Comme le temps a un peu passé depuis ce concours, j’ai oublié pas mal des détails les plus croustillants.

Les vitesses ont tout de suite été fulgurantes avec Bruno Steelandt (31,7 s) et Etienne Belluz (31,8 s). On croirait que ce sont les Vzmax qui cassent tout et pourtant Jacques Wouters fait (31,0 s).

On fait encore les durées de la première manche et de la deuxième manche avant dîner.

Guy Van Pelt est malheureux dès le début en partant poser son Larzac fort loin, il y fait quelques dégâts qui ne lui permettent pas de repartir.

Photo 2. Thierry Gras, pas en forme

Photo 3. Pierre Dubois dit à Guy Van Pelt : "ta verrière est mal collée", sous l’oeil curieux de Dany Ghellynck.

Le dîner, justement, on le retrouve sous la forme, désormais traditionnelle, d’un gigantesque couscous. Un peu frisquet pour le déguster en terrasse, au contraire des années précédentes.

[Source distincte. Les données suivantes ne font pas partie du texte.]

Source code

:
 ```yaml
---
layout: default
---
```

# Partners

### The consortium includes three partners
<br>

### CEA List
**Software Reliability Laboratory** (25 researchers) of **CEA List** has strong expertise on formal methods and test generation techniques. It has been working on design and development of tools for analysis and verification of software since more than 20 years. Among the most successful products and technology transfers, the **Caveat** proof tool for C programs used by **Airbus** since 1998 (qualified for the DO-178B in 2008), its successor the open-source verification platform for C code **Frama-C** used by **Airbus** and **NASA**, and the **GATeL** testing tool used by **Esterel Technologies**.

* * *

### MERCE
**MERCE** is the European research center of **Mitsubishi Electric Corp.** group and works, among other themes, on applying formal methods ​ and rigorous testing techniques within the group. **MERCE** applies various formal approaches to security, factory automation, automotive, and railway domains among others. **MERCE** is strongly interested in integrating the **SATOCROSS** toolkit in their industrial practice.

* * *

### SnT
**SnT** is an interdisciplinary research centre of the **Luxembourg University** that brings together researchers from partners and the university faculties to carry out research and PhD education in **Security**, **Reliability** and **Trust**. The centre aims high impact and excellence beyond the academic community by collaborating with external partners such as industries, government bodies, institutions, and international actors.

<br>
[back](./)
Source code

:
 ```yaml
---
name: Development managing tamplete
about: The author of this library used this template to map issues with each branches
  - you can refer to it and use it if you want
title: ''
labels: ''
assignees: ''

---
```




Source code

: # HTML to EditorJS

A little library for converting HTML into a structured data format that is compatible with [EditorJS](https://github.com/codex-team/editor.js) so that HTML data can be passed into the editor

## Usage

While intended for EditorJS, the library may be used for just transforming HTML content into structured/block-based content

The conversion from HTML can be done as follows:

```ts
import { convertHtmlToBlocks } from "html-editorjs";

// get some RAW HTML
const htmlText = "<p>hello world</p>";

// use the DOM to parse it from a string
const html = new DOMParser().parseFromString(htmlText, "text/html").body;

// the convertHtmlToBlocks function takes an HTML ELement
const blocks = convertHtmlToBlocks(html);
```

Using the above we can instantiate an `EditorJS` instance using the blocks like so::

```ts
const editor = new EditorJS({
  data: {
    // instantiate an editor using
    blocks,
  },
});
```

L’après-midi se déroule sans vague. C’est la troisième manche que j’ai le plus aimée. J’ai commencé par une vitesse canon, 32,1 s. Je me voyais déjà avec les mille mais Etienne nous a tous écrasé d’un 29,5 s, nouveau record de Belgique.

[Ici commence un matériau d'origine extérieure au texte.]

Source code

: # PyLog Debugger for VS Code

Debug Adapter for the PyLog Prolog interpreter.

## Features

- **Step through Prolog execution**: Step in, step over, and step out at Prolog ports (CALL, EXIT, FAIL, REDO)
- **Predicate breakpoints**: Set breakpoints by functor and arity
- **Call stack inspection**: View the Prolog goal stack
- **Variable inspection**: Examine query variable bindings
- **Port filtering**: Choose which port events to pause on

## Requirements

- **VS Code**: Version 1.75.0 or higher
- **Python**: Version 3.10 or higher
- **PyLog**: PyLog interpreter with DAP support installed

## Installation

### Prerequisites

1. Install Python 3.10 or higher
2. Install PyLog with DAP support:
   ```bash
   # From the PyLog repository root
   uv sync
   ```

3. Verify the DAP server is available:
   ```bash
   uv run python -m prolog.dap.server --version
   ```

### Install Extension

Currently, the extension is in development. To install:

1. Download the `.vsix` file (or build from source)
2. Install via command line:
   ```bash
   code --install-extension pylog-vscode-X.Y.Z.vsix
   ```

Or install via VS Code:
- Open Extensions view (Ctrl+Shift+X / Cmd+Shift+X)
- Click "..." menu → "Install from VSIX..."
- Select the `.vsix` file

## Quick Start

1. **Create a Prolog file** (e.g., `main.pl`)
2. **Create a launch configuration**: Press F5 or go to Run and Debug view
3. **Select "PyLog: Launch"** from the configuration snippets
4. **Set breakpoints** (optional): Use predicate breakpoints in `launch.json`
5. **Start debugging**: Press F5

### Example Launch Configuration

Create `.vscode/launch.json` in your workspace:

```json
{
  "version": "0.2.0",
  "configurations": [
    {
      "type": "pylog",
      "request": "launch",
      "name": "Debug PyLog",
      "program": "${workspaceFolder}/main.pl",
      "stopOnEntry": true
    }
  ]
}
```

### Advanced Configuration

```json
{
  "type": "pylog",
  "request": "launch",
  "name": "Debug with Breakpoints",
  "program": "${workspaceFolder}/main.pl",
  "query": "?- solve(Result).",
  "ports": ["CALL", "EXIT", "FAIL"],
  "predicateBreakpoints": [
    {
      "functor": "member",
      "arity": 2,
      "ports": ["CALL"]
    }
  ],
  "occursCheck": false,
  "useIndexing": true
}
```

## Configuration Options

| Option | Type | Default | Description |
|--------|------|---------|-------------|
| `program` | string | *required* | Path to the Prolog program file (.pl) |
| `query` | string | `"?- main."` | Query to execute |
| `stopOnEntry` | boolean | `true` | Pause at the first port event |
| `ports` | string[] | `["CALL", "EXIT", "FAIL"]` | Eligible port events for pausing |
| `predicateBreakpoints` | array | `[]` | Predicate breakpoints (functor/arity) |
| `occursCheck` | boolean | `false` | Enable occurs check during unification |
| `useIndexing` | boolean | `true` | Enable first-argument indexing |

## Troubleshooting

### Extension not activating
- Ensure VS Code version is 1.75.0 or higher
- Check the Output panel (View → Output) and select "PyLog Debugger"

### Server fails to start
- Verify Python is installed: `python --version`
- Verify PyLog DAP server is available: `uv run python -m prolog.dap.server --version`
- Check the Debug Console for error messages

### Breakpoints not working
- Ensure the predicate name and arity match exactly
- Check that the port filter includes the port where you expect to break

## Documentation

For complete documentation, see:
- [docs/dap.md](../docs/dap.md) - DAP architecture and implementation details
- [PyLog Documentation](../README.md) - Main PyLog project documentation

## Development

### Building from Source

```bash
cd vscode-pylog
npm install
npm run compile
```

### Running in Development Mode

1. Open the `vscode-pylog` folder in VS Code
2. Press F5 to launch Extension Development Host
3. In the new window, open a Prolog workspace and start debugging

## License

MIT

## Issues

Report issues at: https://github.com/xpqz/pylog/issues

La durée a été difficile pour beaucoup d’entre nous (Jacques Wouters, Eric Rémy), tandis que je parvenais à faire un carreau après un vol laborieux de plusieurs minutes à quelques dizaines de mètres du champ de colza voisin. J’étais content.

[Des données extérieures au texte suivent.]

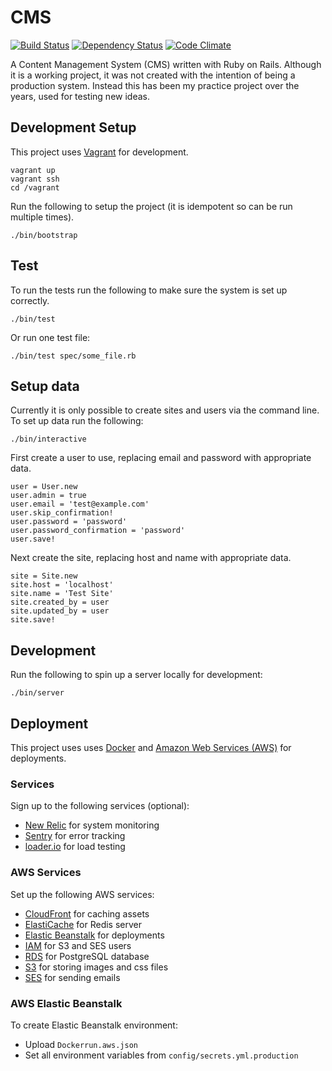 CMS
===

[![Build Status](https://travis-ci.org/obduk/cms.png?branch=master)](https://travis-ci.org/obduk/cms)
[![Dependency Status](https://gemnasium.com/obduk/cms.png)](https://gemnasium.com/obduk/cms)
[![Code Climate](https://codeclimate.com/github/obduk/cms.png)](https://codeclimate.com/github/obduk/cms)

A Content Management System (CMS) written with Ruby on Rails. Although it is a
working project, it was not created with the intention of being a production
system. Instead this has been my practice project over the years, used for
testing new ideas.

Development Setup
-----------------

This project uses [Vagrant](https://www.vagrantup.com/) for development.

```
vagrant up
vagrant ssh
cd /vagrant
```
Run the following to setup the project (it is idempotent so can be run multiple
times).

```
./bin/bootstrap
```

Test
----

To run the tests run the following to make sure the system is set up correctly.

```
./bin/test
```

Or run one test file:

```
./bin/test spec/some_file.rb
```

Setup data
----------

Currently it is only possible to create sites and users via the command line.
To set up data run the following:

```
./bin/interactive
```

First create a user to use, replacing email and password with appropriate data.

```
user = User.new
user.admin = true
user.email = 'test@example.com'
user.skip_confirmation!
user.password = 'password'
user.password_confirmation = 'password'
user.save!
```

Next create the site, replacing host and name with appropriate data.

```
site = Site.new
site.host = 'localhost'
site.name = 'Test Site'
site.created_by = user
site.updated_by = user
site.save!
```

Development
-----------

Run the following to spin up a server locally for development:

```
./bin/server
```

Deployment
----------

This project uses uses [Docker](https://www.docker.com/) and
[Amazon Web Services (AWS)](http://aws.amazon.com/) for deployments.

### Services

Sign up to the following services (optional):

* [New Relic](http://newrelic.com/) for system monitoring
* [Sentry](https://www.getsentry.com/) for error tracking
* [loader.io](http://loader.io/) for load testing

### AWS Services

Set up the following AWS services:

* [CloudFront](http://aws.amazon.com/cloudfront/) for caching assets
* [ElastiCache](http://aws.amazon.com/elasticache/) for Redis server
* [Elastic Beanstalk](http://aws.amazon.com/elasticbeanstalk/) for deployments
* [IAM](http://aws.amazon.com/iam/) for S3 and SES users
* [RDS](http://aws.amazon.com/rds/) for PostgreSQL database
* [S3](http://aws.amazon.com/s3/) for storing images and css files
* [SES](http://aws.amazon.com/ses/) for sending emails

### AWS Elastic Beanstalk

To create Elastic Beanstalk environment:

* Upload `Dockerrun.aws.json`
* Set all environment variables from `config/secrets.yml.production`
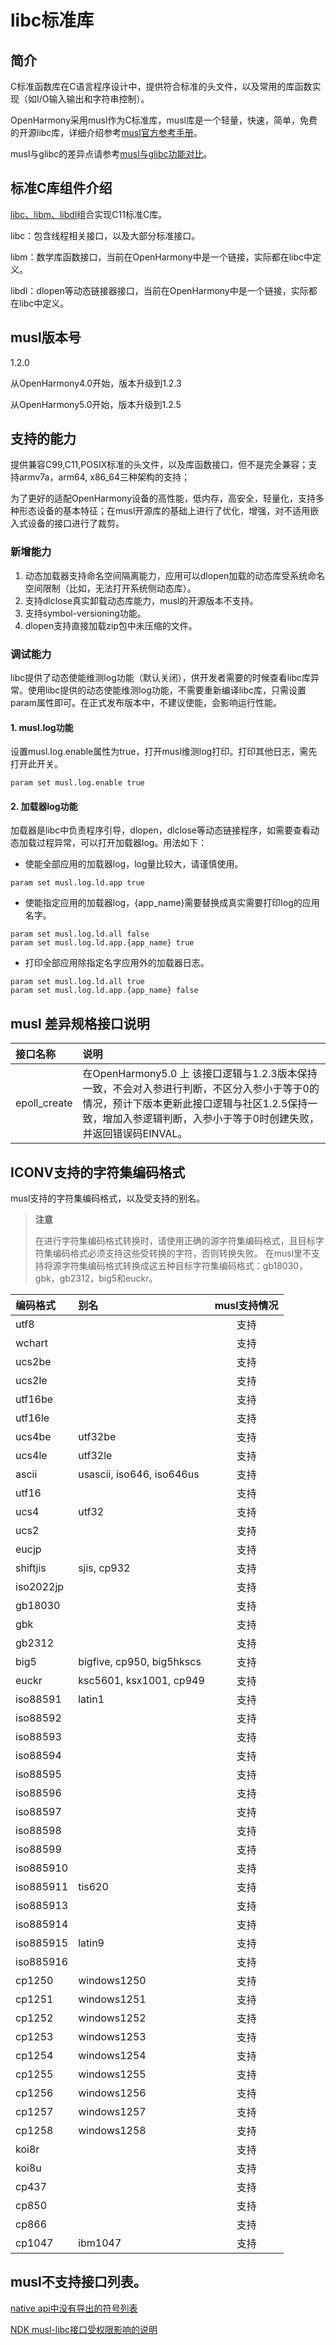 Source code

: # libc标准库

## 简介
C标准函数库在C语言程序设计中，提供符合标准的头文件，以及常用的库函数实现（如I/O输入输出和字符串控制）。

OpenHarmony采用musl作为C标准库，musl库是一个轻量，快速，简单，免费的开源libc库，详细介绍参考[musl官方参考手册](http://musl.libc.org/manual.html)。

musl与glibc的差异点请参考[musl与glibc功能对比](https://wiki.musl-libc.org/functional-differences-from-glibc.html)。

## 标准C库组件介绍

[libc、libm、libdl](https://zh.cppreference.com/w/c/header)组合实现C11标准C库。

libc：包含线程相关接口，以及大部分标准接口。

libm：数学库函数接口，当前在OpenHarmony中是一个链接，实际都在libc中定义。

libdl：dlopen等动态链接器接口，当前在OpenHarmony中是一个链接，实际都在libc中定义。

## musl版本号

1.2.0

从OpenHarmony4.0开始，版本升级到1.2.3

从OpenHarmony5.0开始，版本升级到1.2.5

## 支持的能力
提供兼容C99,C11,POSIX标准的头文件，以及库函数接口，但不是完全兼容；支持armv7a，arm64, x86_64三种架构的支持；

为了更好的适配OpenHarmony设备的高性能，低内存，高安全，轻量化，支持多种形态设备的基本特征；在musl开源库的基础上进行了优化，增强，对不适用嵌入式设备的接口进行了裁剪。

### 新增能力
1. 动态加载器支持命名空间隔离能力，应用可以dlopen加载的动态库受系统命名空间限制（比如，无法打开系统侧动态库）。
2. 支持dlclose真实卸载动态库能力，musl的开源版本不支持。
3. 支持symbol-versioning功能。
4. dlopen支持直接加载zip包中未压缩的文件。

### 调试能力
libc提供了动态使能维测log功能（默认关闭），供开发者需要的时候查看libc库异常。使用libc提供的动态使能维测log功能，不需要重新编译libc库，只需设置param属性即可。在正式发布版本中，不建议使能，会影响运行性能。

#### 1. musl.log功能
设置musl.log.enable属性为true，打开musl维测log打印。打印其他日志，需先打开此开关。
```
param set musl.log.enable true
```

#### 2. 加载器log功能
加载器是libc中负责程序引导，dlopen，dlclose等动态链接程序，如需要查看动态加载过程异常，可以打开加载器log。用法如下：
* 使能全部应用的加载器log，log量比较大，请谨慎使用。
```
param set musl.log.ld.app true
```
* 使能指定应用的加载器log，{app_name}需要替换成真实需要打印log的应用名字。
```
param set musl.log.ld.all false
param set musl.log.ld.app.{app_name} true
```
* 打印全部应用除指定名字应用外的加载器日志。
```
param set musl.log.ld.all true
param set musl.log.ld.app.{app_name} false
```
## musl 差异规格接口说明

| 接口名称          | 说明                                                                                         |
|:--               |    :--                                                                                       |
| epoll_create     | 在OpenHarmony5.0 上 该接口逻辑与1.2.3版本保持一致，不会对入参进行判断，不区分入参小于等于0的情况，预计下版本更新此接口逻辑与社区1.2.5保持一致，增加入参逻辑判断，入参小于等于0时创建失败，并返回错误码EINVAL。 |  

## ICONV支持的字符集编码格式

musl支持的字符集编码格式，以及受支持的别名。
> **注意**
>
> 在进行字符集编码格式转换时，请使用正确的源字符集编码格式，且目标字符集编码格式必须支持这些受转换的字符，否则转换失败。
> 在musl里不支持将源字符集编码格式转换成这五种目标字符集编码格式：gb18030，gbk，gb2312，big5和euckr。

| 编码格式 | 别名                   | musl支持情况|
|:--      |    :--                   |  :--:  |
|utf8     |                          |  支持   |
|wchart   |                          |  支持   |
|ucs2be   |                          |  支持   |
|ucs2le   |                          |  支持   |
|utf16be  |                          |  支持   |
|utf16le  |                          |  支持   |
|ucs4be   |utf32be                   |  支持   |
|ucs4le   |utf32le                   |  支持   |
|ascii    |usascii, iso646, iso646us |  支持   |
|utf16    |                          |  支持   |
|ucs4     |utf32                     |  支持   |
|ucs2     |                          |  支持   |
|eucjp    |                          |  支持   |
|shiftjis |sjis, cp932               |  支持   |
|iso2022jp|                          |  支持   |
|gb18030  |                          |  支持   |
|gbk      |                          |  支持   |
|gb2312   |                          |  支持   |
|big5     |bigfive, cp950, big5hkscs |  支持   |
|euckr    |ksc5601, ksx1001, cp949   |  支持   |
|iso88591 |latin1                    |  支持   |
|iso88592 |                          |  支持   |
|iso88593 |                          |  支持   |
|iso88594 |                          |  支持   |
|iso88595 |                          |  支持   |
|iso88596 |                          |  支持   |
|iso88597 |                          |  支持   |
|iso88598 |                          |  支持   |
|iso88599 |                          |  支持   |
|iso885910|                          |  支持   |
|iso885911|tis620                    |  支持   |
|iso885913|                          |  支持   |
|iso885914|                          |  支持   |
|iso885915|latin9                    |  支持   |
|iso885916|                          |  支持   |
|cp1250   |windows1250               |  支持   |
|cp1251   |windows1251               |  支持   |
|cp1252   |windows1252               |  支持   |
|cp1253   |windows1253               |  支持   |
|cp1254   |windows1254               |  支持   |
|cp1255   |windows1255               |  支持   |
|cp1256   |windows1256               |  支持   |
|cp1257   |windows1257               |  支持   |
|cp1258   |windows1258               |  支持   |
|koi8r    |                          |  支持   |
|koi8u    |                          |  支持   |
|cp437    |                          |  支持   |
|cp850    |                          |  支持   |
|cp866    |                          |  支持   |
|cp1047   |ibm1047                   |  支持   |

## musl不支持接口列表。

[native api中没有导出的符号列表](musl-peculiar-symbol.md)

[NDK musl-libc接口受权限影响的说明](guidance-on-ndk-libc-interfaces-affected-by-permissions.md)


<!--no_check-->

Photo 4. Bruno est content après la première vitesse. Il croit avoir les mille.

Photo 5. Le concours a fini bien vite pour Guy Van Pelt
Curieux ces conditions de l’après-midi : presque impossible de choper une pompe en altitude alors qu’il était possible de zéroter de longues minutes sur les minuscules pompinettes près du sol. Je ne peux pas m’empêcher de penser aux différentes stratégies de vol dans lesquelles se pécialisent les rapaces. On connait tous les buses (et les vautours pour les plus pyrénéistes d’entre nous), qui se collent dans les belles thermiques qui s’accrochent aux nuages. Elles sont l’archétype du vol plané. Les éperviers et les autours font pareil, mais dans les bois. On connait aussi les faucons qui glissent à grande vitesse sur les effets de pentes le long des talus d’autoroutes (pour le crécerelle) ou bien des crêtes de montagnes (pour le pélerin). Moins d’entre nous connaissent les milans, et pourtant, ce sont eux qui sont les meilleurs modèles de nos F3i. Ils exploitent les pompinettes engendrées par les lignes d’arbres, les petits talus, les zones chaudes et froides des cultures, bref, ce sont les parfaits exploitants de toutes ces thermiques de sol. J’aime les regarder faire leurs petites spirales nerveuses, à grand coups de dérive (ils ont une queue toute spéciale). Par contre, une fois pour toutes, j’ai bien compris qu’il ne faut JAMAIS suivre les busards. Ces derniers ont pour stratégie de suivre les déguenlantes.

Photo 6. Silhouettes de rapaces diurnes. Les buses, larges ailes et queue en éventail ; les autours et éperviers, larges ailes et queue étroite ; les faucons, ailes fines et queue étroite ; les milans, ailes coudées et queue fourchue ; les busards, ailes coudées et queue étroite.

Voici les résultats :

1. 100% Etienne Belluz
2. 98,9% Bruno Steelandt
3. 98,6% Jacques Wouters
4. 97,6% Eric Rémy
5. 93,7% Alain Salon
6. 91,9% Pierre Rasmont
7. 91,2% Thierry Gras
8. 75,4% Dany Ghellynck
9. 67,6% Pierre Dubois
10. 23,6% Guy Van Pelt.
Meilleurs temps et record de Belgique : Etienne Belluz, 29,5 s.

Photo 7. Le premier podium de la saison 2009 : 1er Etienne Belluz, 2ème Bruno Steelandt, 3ème Jacques Wouters.